[Patches] [ python-Patches-707257 ] Improve code generation

SourceForge.net noreply@sourceforge.net
Sun, 23 Mar 2003 14:57:54 -0800


Patches item #707257, was opened at 2003-03-20 20:03
You can respond by visiting: 
https://sourceforge.net/tracker/?func=detail&atid=305470&aid=707257&group_id=5470

Category: Core (C code)
Group: Python 2.3
Status: Open
Resolution: None
Priority: 5
Submitted By: Raymond Hettinger (rhettinger)
Assigned to: Tim Peters (tim_one)
Summary: Improve code generation

Initial Comment:
Adds a single function to improve generated bytecode.

Has a two line attachment point, so it is completely 
de-coupled from both the compiler and ceval.c.

The first pass looks for the sequence LOAD_CONST 1, 
JUMP_IF_FALSE xx, POP_TOP.  It replaces the first 
instruction with JUMP_FORWARD +4.

The second pass looks for jumps to an unconditional 
jump.  The first jump target is replaced with the 
second jump target.

Both are safe, general purpose optimizations.  
Together, they eliminate 100% of the "while 1" loop 
overhead.

The structure of the code allows for other code 
improvements to be easily added.  This one focuses 
on low hanging fruit. It takes a simple, safe approach 
that does not change bytecode size or order and does 
not need a basic block analysis.

Improves timings on pybench, pystone, and two of 
my real applications.  timeit.py shows dramatic 
improvement to code using "while 1".

python timeit.py "while 1: break"

python timeit.py -s "i=0" "while 1:" "    if i==1: 
break" "    else: i=1"


----- Example -----

Disassembly of

def f(x):
    while 1:
        x -= 1
        if x == 0:
            break

shows two lines changing from:

  3 LOAD_CONST               1 (1)
38 JUMP_ABSOLUTE            3

and improving to:

3 JUMP_FORWARD             4 (to 10)
38 JUMP_ABSOLUTE           10

All of the other lines are left unchanged.

----------------------------------------------------------------------

>Comment By: Raymond Hettinger (rhettinger)
Date: 2003-03-23 17:57

Message:
Logged In: YES 
user_id=80475

Thanks for the thorough code review and for being positive 
on the inclusion of the patch.  Attached is a revision that 
delays PyString_Size and bypasses situations with 
extended arguments.

For the dead code fragment, I'm more comfortable with 
the DUP_TOP POP_TOP than use of STOP_CODE but it is 
probably a matter of taste.  A more sophisticated 
approach would not have any dead code but I've aimed for 
the simplest thing that could possibly work.

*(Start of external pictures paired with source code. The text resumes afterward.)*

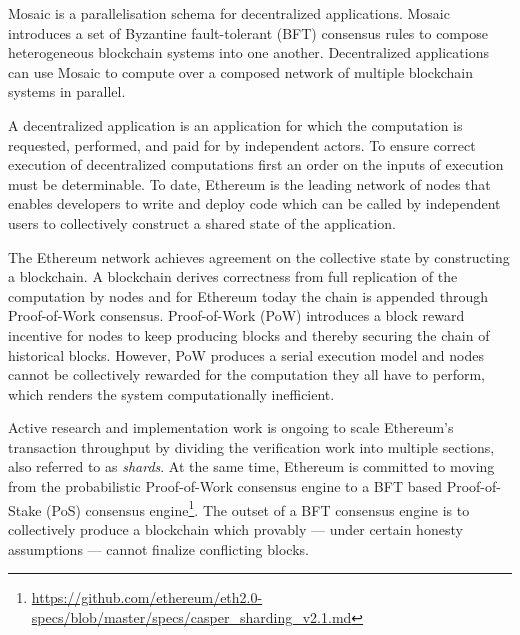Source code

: \documentclass[12pt,a4paper]{article}
\begin{document}
Mosaic is a parallelisation schema for decentralized applications.
Mosaic introduces a set of Byzantine fault-tolerant (BFT) consensus rules to compose heterogeneous blockchain systems into one another.
Decentralized applications can use Mosaic to compute over a composed network of multiple blockchain systems in parallel.

A decentralized application is an application for which the computation is requested, performed, and paid for by independent actors.
To ensure correct execution of decentralized computations first an order on the inputs of execution must be determinable.
To date, Ethereum is the leading network
of nodes that enables developers to write and deploy code which can be called by independent users to collectively construct a shared state of the application.

The Ethereum network achieves agreement on the collective state by constructing a blockchain.
A blockchain derives correctness from full replication of the computation by nodes and for Ethereum today the chain is appended through Proof-of-Work consensus.
Proof-of-Work (PoW) introduces a block reward incentive for nodes to keep producing blocks and thereby securing the chain of historical blocks.
However, PoW produces a serial execution model and nodes cannot be collectively rewarded for the computation they all have to perform, which renders the system computationally inefficient\cite{verifiersdilemma}.

Active research and implementation work is ongoing to scale Ethereum's transaction throughput by dividing the verification work into multiple sections, also referred to as \emph{shards}.
At the same time, Ethereum is committed to moving from the probabilistic Proof-of-Work consensus engine to a BFT based Proof-of-Stake (PoS) consensus engine\footnote{
	\url{https://github.com/ethereum/eth2.0-specs/blob/master/specs/casper_sharding_v2.1.md}
}.
The outset of a BFT consensus engine is to collectively produce a blockchain which provably --- under certain honesty assumptions --- cannot finalize conflicting blocks.

\end{document}
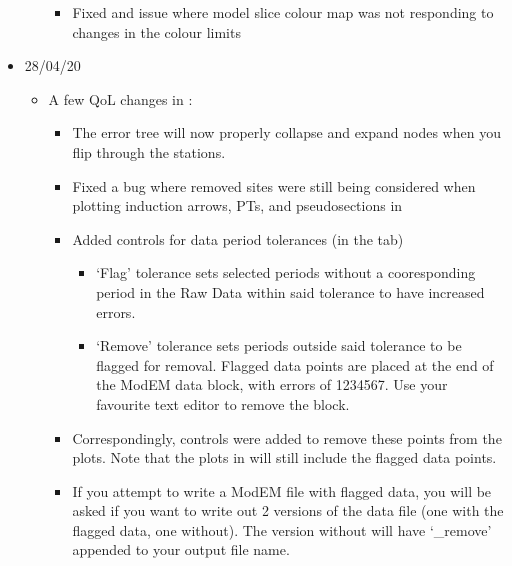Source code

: \documentclass[letterpaper,10pt,english]{sphinxmanual}
\begin{document}
\begin{itemize}
\begin{itemize}
\begin{itemize}
\item {} 
Fixed and issue where model slice colour map was not responding to changes in the colour limits

\end{itemize}

\end{itemize}

\item {} 
28/04/20
\begin{itemize}
\item {} 
A few QoL changes in {\hyperref[\detokenize{content/data_plot/main_window:data-plot}]{}}:
\begin{itemize}
\item {} 
The error tree will now properly collapse and expand nodes when you flip through the stations.

\item {} 
Fixed a bug where removed sites were still being considered when plotting induction arrows, PTs, and pseudosections in {\hyperref[\detokenize{content/data_plot/map_viewer:map-viewer}]{}}

\item {} 
Added controls for data period tolerances (in the {\hyperref[\detokenize{content/data_plot/main_window:error-manipulations}]{}} tab)
\begin{itemize}
\item {} 
‘Flag’ tolerance sets selected periods without a cooresponding period in the Raw Data within said tolerance to have increased errors.

\item {} 
‘Remove’ tolerance sets periods outside said tolerance to be flagged for removal. Flagged data points are placed at the end of the ModEM data block, with errors of 1234567. Use your favourite text editor to remove the block.

\end{itemize}

\item {} 
Correspondingly, controls were added to remove these points from the plots. Note that the plots in {\hyperref[\detokenize{content/data_plot/map_viewer:map-viewer}]{}} will still include the flagged data points.

\item {} 
If you attempt to write a ModEM file with flagged data, you will be asked if you want to write out 2 versions of the data file (one with the flagged data, one without). The version without will have ‘\_remove’ appended to your output file name.


\end{itemize}
\end{itemize}
\end{itemize}
\end{document}
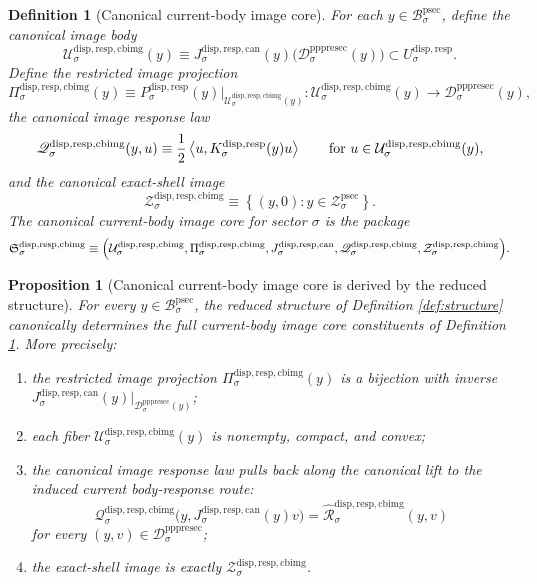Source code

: \documentclass[11pt]{article}
\newcommand{\ProtoSectionBody}[1]{\mathcal B_{#1}^{\mathrm{psec}}}
\newcommand{\ProtoSectionShell}[1]{\mathcal Z_{#1}^{\mathrm{psec}}}
\newcommand{\PrePreProtoSectionResidualBody}[1]{\mathcal D_{#1}^{\mathrm{pppresec}}}
\newcommand{\CurrentBodyImageCore}{\mathfrak S^{\mathrm{disp,resp,cbimg}}}
\newcommand{\SubstrateCarrier}[1]{U_{#1}^{\mathrm{disp,resp}}}
\newcommand{\SubstrateProjection}[1]{P_{#1}^{\mathrm{disp,resp}}}
\newcommand{\SubstrateOperator}[1]{K_{#1}^{\mathrm{disp,resp}}}
\newcommand{\CanonicalLift}[1]{J_{#1}^{\mathrm{disp,resp,can}}}
\newcommand{\CoreForcedBodyResponse}[1]{\widehat{\mathscr R}_{#1}^{\mathrm{disp,resp,cbimg}}}
\newcommand{\CanonicalImageBody}[1]{\mathcal U_{#1}^{\mathrm{disp,resp,cbimg}}}
\newcommand{\ImageProjection}[1]{\Pi_{#1}^{\mathrm{disp,resp,cbimg}}}
\newcommand{\CanonicalImageResponseLaw}[1]{\mathscr Q_{#1}^{\mathrm{disp,resp,cbimg}}}
\newcommand{\CanonicalImageShell}[1]{\mathcal Z_{#1}^{\mathrm{disp,resp,cbimg}}}
\newtheorem{definition}{Definition}
\newtheorem{proposition}{Proposition}
\begin{document}
\begin{definition}[Canonical current-body image core]
\label{def:imagecore}
For each \(y\in\ProtoSectionBody{\sigma}\), define the \emph{canonical image body}
\begin{equation}
\CanonicalImageBody{\sigma}(y)
\equiv
\CanonicalLift{\sigma}(y)\bigl(\PrePreProtoSectionResidualBody{\sigma}(y)\bigr)
\subset
\SubstrateCarrier{\sigma}.
\label{eq:imagebody}
\end{equation}
Define the \emph{restricted image projection}
\begin{equation}
\ImageProjection{\sigma}(y)
\equiv
\SubstrateProjection{\sigma}(y)\big|_{\CanonicalImageBody{\sigma}(y)}
:
\CanonicalImageBody{\sigma}(y)\to\PrePreProtoSectionResidualBody{\sigma}(y),
\label{eq:imageprojection}
\end{equation}
the \emph{canonical image response law}
\begin{equation}
\CanonicalImageResponseLaw{\sigma}(y,u)
\equiv
\frac{1}{2}
\ev{u,\SubstrateOperator{\sigma}(y)u}
\qquad
\text{for }
u\in\CanonicalImageBody{\sigma}(y),
\label{eq:imageresponse}
\end{equation}
and the \emph{canonical exact-shell image}
\begin{equation}
\CanonicalImageShell{\sigma}
\equiv
\left\{
(y,0):y\in\ProtoSectionShell{\sigma}
\right\}.
\label{eq:imageshell}
\end{equation}
The \emph{canonical current-body image core} for sector \(\sigma\) is the package
\[
\CurrentBodyImageCore_{\sigma}
\equiv
\Bigl(
\CanonicalImageBody{\sigma},
\ImageProjection{\sigma},
\CanonicalLift{\sigma},
\CanonicalImageResponseLaw{\sigma},
\CanonicalImageShell{\sigma}
\Bigr).
\]
\end{definition}

\begin{proposition}[Canonical current-body image core is derived by the reduced structure]
\label{prop:derived}
For every \(y\in\ProtoSectionBody{\sigma}\), the reduced structure of Definition \ref{def:structure} canonically determines the full current-body image core constituents of Definition \ref{def:imagecore}. More precisely:
\begin{enumerate}
    \item the restricted image projection \(\ImageProjection{\sigma}(y)\) is a bijection with inverse \(\CanonicalLift{\sigma}(y)\big|_{\PrePreProtoSectionResidualBody{\sigma}(y)}\);
    \item each fiber \(\CanonicalImageBody{\sigma}(y)\) is nonempty, compact, and convex;
    \item the canonical image response law pulls back along the canonical lift to the induced current body-response route:
    \[
    \CanonicalImageResponseLaw{\sigma}\bigl(y,\CanonicalLift{\sigma}(y)v\bigr)
    =
    \CoreForcedBodyResponse{\sigma}(y,v)
    \]
    for every \((y,v)\in\PrePreProtoSectionResidualBody{\sigma}\);
    \item the exact-shell image is exactly \(\CanonicalImageShell{\sigma}\).
\end{enumerate}
\end{proposition}
\end{document}
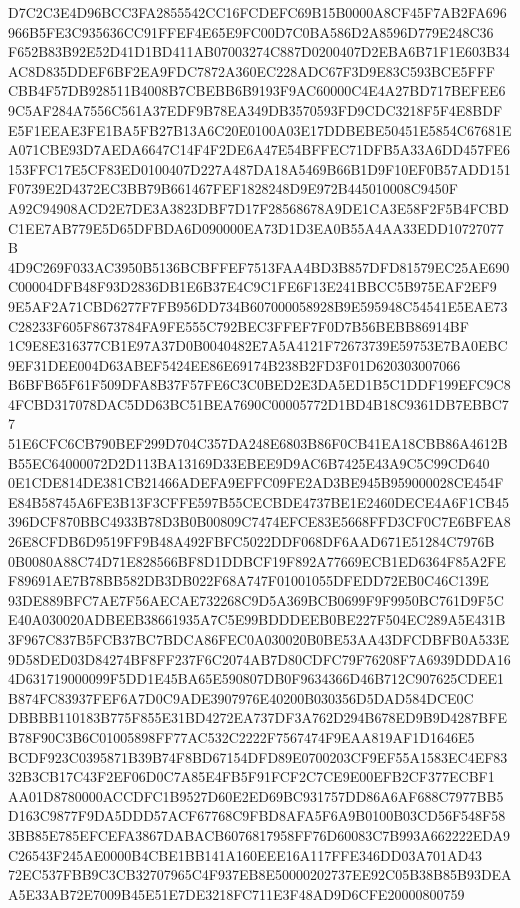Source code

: \documentclass[UTF8,fontset=fandol,zihao=-4,a4paper]{ctexart}
\begin{document}
{{D7C2C3E4D96BCC3FA2855542CC16FCDEFC69B15B0000A8CF45F7AB2FA696966B5FE3C935636CC91FFEF4E65E9FC00D7C0BA586D2A8596D779E248C36
F652B83B92E52D41D1BD411AB07003274C887D0200407D2EBA6B71F1E603B34AC8D835DDEF6BF2EA9FDC7872A360EC228ADC67F3D9E83C593BCE5FFF
CBB4F57DB928511B4008B7CBEBB6B9193F9AC60000C4E4A27BD717BEFEE69C5AF284A7556C561A37EDF9B78EA349DB3570593FD9CDC3218F5F4E8BDF
E5F1EEAE3FE1BA5FB27B13A6C20E0100A03E17DDBEBE50451E5854C67681EA071CBE93D7AEDA6647C14F4F2DE6A47E54BFFEC71DFB5A33A6DD457FE6
153FFC17E5CF83ED0100407D227A487DA18A5469B66B1D9F10EF0B57ADD151F0739E2D4372EC3BB79B661467FEF1828248D9E972B445010008C9450F
A92C94908ACD2E7DE3A3823DBF7D17F28568678A9DE1CA3E58F2F5B4FCBDC1EE7AB779E5D65DFBDA6D090000EA73D1D3EA0B55A4AA33EDD10727077B
4D9C269F033AC3950B5136BCBFFEF7513FAA4BD3B857DFD81579EC25AE690C00004DFB48F93D2836DB1E6B37E4C9C1FE6F13E241BBCC5B975EAF2EF9
9E5AF2A71CBD6277F7FB956DD734B607000058928B9E595948C54541E5EAE73C28233F605F8673784FA9FE555C792BEC3FFEF7F0D7B56BEBB86914BF
1C9E8E316377CB1E97A37D0B0040482E7A5A4121F72673739E59753E7BA0EBC9EF31DEE004D63ABEF5424EE86E69174B238B2FD3F01D620303007066
B6BFB65F61F509DFA8B37F57FE6C3C0BED2E3DA5ED1B5C1DDF199EFC9C84FCBD317078DAC5DD63BC51BEA7690C00005772D1BD4B18C9361DB7EBBC77
51E6CFC6CB790BEF299D704C357DA248E6803B86F0CB41EA18CBB86A4612BB55EC64000072D2D113BA13169D33EBEE9D9AC6B7425E43A9C5C99CD640
0E1CDE814DE381CB21466ADEFA9EFFC09FE2AD3BE945B959000028CE454FE84B58745A6FE3B13F3CFFE597B55CECBDE4737BE1E2460DECE4A6F1CB45
396DCF870BBC4933B78D3B0B00809C7474EFCE83E5668FFD3CF0C7E6BFEA826E8CFDB6D9519FF9B48A492FBFC5022DDF068DF6AAD671E51284C7976B
0B0080A88C74D71E828566BF8D1DDBCF19F892A77669ECB1ED6364F85A2FEF89691AE7B78BB582DB3DB022F68A747F01001055DFEDD72EB0C46C139E
93DE889BFC7AE7F56AECAE732268C9D5A369BCB0699F9F9950BC761D9F5CE40A030020ADBEEB38661935A7C5E99BDDDEEB0BE227F504EC289A5E431B
3F967C837B5FCB37BC7BDCA86FEC0A030020B0BE53AA43DFCDBFB0A533E9D58DED03D84274BF8FF237F6C2074AB7D80CDFC79F76208F7A6939DDDA16
4D631719000099F5DD1E45BA65E590807DB0F9634366D46B712C907625CDEE1B874FC83937FEF6A7D0C9ADE3907976E40200B030356D5DAD584DCE0C
DBBBB110183B775F855E31BD4272EA737DF3A762D294B678ED9B9D4287BFEB78F90C3B6C01005898FF77AC532C2222F7567474F9EAA819AF1D1646E5
BCDF923C0395871B39B74F8BD67154DFD89E0700203CF9EF55A1583EC4EF8332B3CB17C43F2EF06D0C7A85E4FB5F91FCF2C7CE9E00EFB2CF377ECBF1
AA01D8780000ACCDFC1B9527D60E2ED69BC931757DD86A6AF688C7977BB5D163C9877F9DA5DDD57ACF67768C9FBD8AFA5F6A9B0100B03CD56F548F58
3BB85E785EFCEFA3867DABACB6076817958FF76D60083C7B993A662222EDA9C26543F245AE0000B4CBE1BB141A160EEE16A117FFE346DD03A701AD43
72EC537FBB9C3CB32707965C4F937EB8E50000202737EE92C05B38B85B93DEAA5E33AB72E7009B45E51E7DE3218FC711E3F48AD9D6CFE20000800759
}}
\end{document}
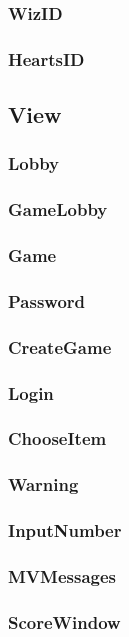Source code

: \documentclass{article}
\begin{document}
\subsubsection{WizID}
\subsubsection{HeartsID}
\newpage

\subsection{View}
\subsubsection{Lobby}
\subsubsection{GameLobby}
\subsubsection{Game}
\subsubsection{Password}
\subsubsection{CreateGame}
\subsubsection{Login}
\subsubsection{ChooseItem}
\subsubsection{Warning}
\subsubsection{InputNumber}
\subsubsection{MVMessages}
\subsubsection{ScoreWindow}
\end{document}
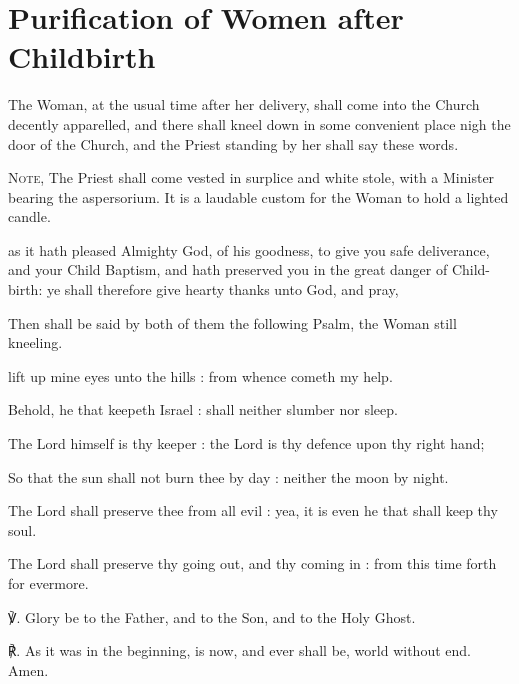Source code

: \section{Purification of Women after Childbirth}
\fancyhead[RE,LO]{}
\begin{secrubric}
	The Woman, at the usual time after her delivery, shall come into the Church decently apparelled, and there shall kneel down in some convenient place nigh the door of the Church, and the Priest standing by her shall say these words.\par
	\textsc{Note,} The Priest shall come vested in surplice and white stole, with a Minister bearing the aspersorium. It is a laudable custom for the Woman to hold a lighted candle.
\end{secrubric}

 as it hath pleased Almighty God, of his goodness, to give you safe deliverance, and your Child Baptism, and hath preserved you in the great danger of Child-birth: ye shall therefore give hearty thanks unto God, and pray,
\begin{rubric}
	Then shall be said by both of them the following Psalm, the Woman still kneeling.
\end{rubric}

 lift up mine eyes unto the hills : from whence cometh my help.\par
{}
Behold, he that keepeth Israel : shall neither slumber nor sleep.\par
{}The Lord himself is thy keeper : the Lord is thy defence upon thy right hand;\par
{}So that the sun shall not burn thee by day : neither the moon by night.\par
{}The Lord shall preserve thee from all evil : yea, it is even he that shall keep thy soul.\par
{}The Lord shall preserve thy going out, and thy coming in : from this time forth for evermore.\par
℣. Glory be to the Father, and to the Son, and to the Holy Ghost.\par
℟. As it was in the beginning, is now, and ever shall be, world without end. Amen.\\

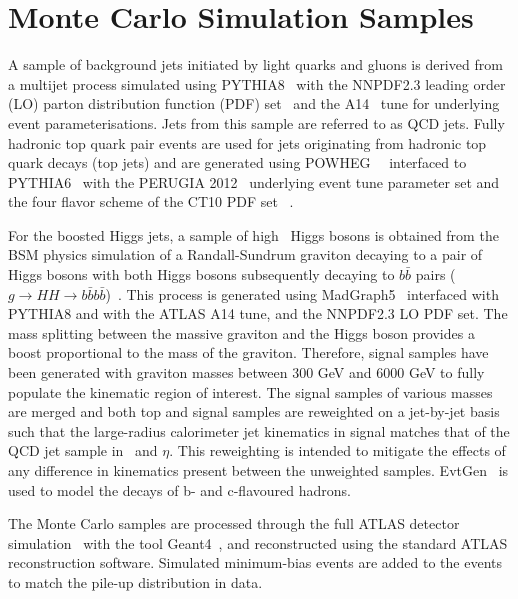 \section{Monte Carlo Simulation Samples}
\label{sec:mc}

\par A sample of background jets initiated by light quarks and gluons is derived from a multijet process simulated using PYTHIA8~\cite{Sjostrand:2007gs} with the NNPDF2.3 leading order (LO) parton distribution 
function (PDF) set~\cite{Ball:2012cx} and the A14~\cite{ATL-PHYS-PUB-2014-021} tune for underlying event parameterisations. 
Jets from this sample are referred to as QCD jets. Fully hadronic top quark pair events are used for jets originating from hadronic top quark decays (top jets) and are generated 
using POWHEG~\cite{Frixione:2007vw}~\cite{Nason:2004rx} interfaced to PYTHIA6~\cite{Sjostrand:2006za} with the PERUGIA 2012~\cite{Skands:2010ak} underlying event tune parameter set 
and the four flavor scheme of the CT10 PDF set ~\cite{Gao:2013xoa}.
\par For the boosted Higgs jets, a sample of high \pt~Higgs bosons is obtained from the BSM physics simulation of a Randall-Sundrum graviton decaying to a pair of Higgs bosons with both Higgs bosons 
subsequently decaying to $b\bar{b}$ pairs ($g\rightarrow HH \rightarrow b\bar{b}b\bar{b}$)~\cite{Randall:1999ee}. This process is generated using MadGraph5~\cite{Alwall:2014hca} 
interfaced with PYTHIA8 and with the ATLAS A14 tune, and the NNPDF2.3 LO PDF set. The mass splitting between the massive graviton and the Higgs boson provides a boost proportional to the mass of the graviton. 
Therefore, signal samples have been generated with graviton masses between 300 GeV and 6000 GeV to fully populate the kinematic region of interest. 
The signal samples of various masses are merged and both top and signal samples are reweighted on a jet-by-jet basis such that the large-radius calorimeter jet kinematics in signal matches that of the QCD jet sample in \pt~and $\eta$. 
This reweighting is intended to mitigate the effects of any difference in kinematics present between the unweighted samples. 
EvtGen~\cite{Lange:2001uf} is used to model the decays of b- and c-flavoured hadrons.
\par The Monte Carlo samples are processed through the full ATLAS detector simulation~\cite{Aad:2010ah} with the tool Geant4~\cite{Agostinelli:2002hh}, and reconstructed using the standard ATLAS reconstruction software. Simulated minimum-bias events are added to the events to match the pile-up distribution in data. 

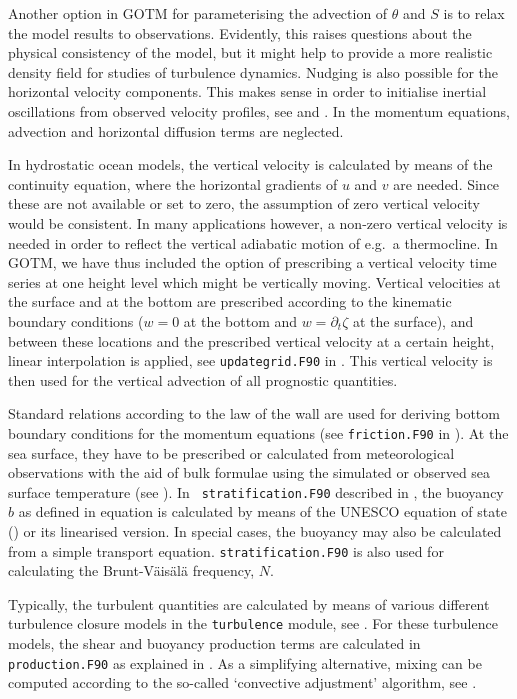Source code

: Another option in GOTM for parameterising the advection of $\theta$
and $S$ is to relax the model results to observations. Evidently, this
raises questions about the physical consistency of the model, but it
might help to provide a more realistic density field for studies of
turbulence dynamics.  Nudging is also possible for the horizontal
velocity components.  This makes sense in order to initialise inertial
oscillations from observed velocity profiles, see 
and .  In the momentum equations, advection and
horizontal diffusion terms are neglected.

In hydrostatic ocean models, the vertical velocity is calculated by
means of the continuity equation, where the horizontal gradients of
$u$ and $v$ are needed. Since these are not available or set to zero,
the assumption of zero vertical velocity would be consistent.  In many
applications however, a non-zero vertical velocity is needed in order
to reflect the vertical adiabatic motion of e.g.\ a thermocline.  In
GOTM, we have thus included the option of prescribing a vertical
velocity time series at one height level which might be vertically
moving.  Vertical velocities at the surface and at the bottom are
prescribed according to the kinematic boundary conditions ($w=0$ at
the bottom and $w=\partial_t\zeta$ at the surface), and between these
locations and the prescribed vertical velocity at a certain height,
linear interpolation is applied, see {\tt updategrid.F90} in
.  This vertical velocity is then used for the
vertical advection of all prognostic quantities.

Standard relations according to the law of the wall are used for
deriving bottom boundary conditions for the momentum equations (see
{\tt friction.F90} in ). At the sea surface, they
have to be prescribed or calculated from meteorological observations
with the aid of bulk formulae using the simulated or observed sea
surface temperature (see ). In {\tt
stratification.F90} described in , the
buoyancy $b$ as defined in equation  is calculated by
means of the UNESCO equation of state (\cite{FofonoffMillard83})
or its linearised version. In
special cases, the buoyancy may also be calculated from a simple
transport equation. {\tt stratification.F90} is also used for
calculating the Brunt-V\"ais\"al\"a frequency, $N$.

Typically, the turbulent quantities are calculated by means of various
different turbulence closure models in the {\tt turbulence} module,
see .  For these turbulence models, the shear and
buoyancy production terms are calculated in {\tt production.F90} as
explained in . As a simplifying alternative,
mixing can be computed according to the so-called `convective
adjustment' algorithm, see .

The unconditional jump test is performed on a different 
opcode than the test for equality to JUMP_ABSOLUTE, so
the two tests cannot be combined.  The first operates on 
codestr[tgt] and the second on codestr[i].

I had tried a single big loop instead of three little loops but 
there was a loss of clarity.  Since the recognizers quickly 
skip over mismatches, the total loop time is very small.

----------------------------------------------------------------------

Comment By: Neal Norwitz (nnorwitz)
Date: 2003-03-23 10:23

Message:
Logged In: YES 
user_id=33168

Generally I think I'd like to see only one loop over the
code (should scale better than having N loops--1 per
optimization).  Perhaps making each optimization into it's
own function--e.g., opt_while_1, opt_swap, opt_jump_jump.

* In optimize_code, PyString_Size() is called before
verifying code is a string.  If the code isn't a string, an
exception will be left-over.  Suggest setting clen after the
string check.

* I don't think the code works with EXTENDED_ARGS.  This can
happen if there are more than 64k variables etc.  Perhaps if
you get an EXTENDED_ARG you should just bail?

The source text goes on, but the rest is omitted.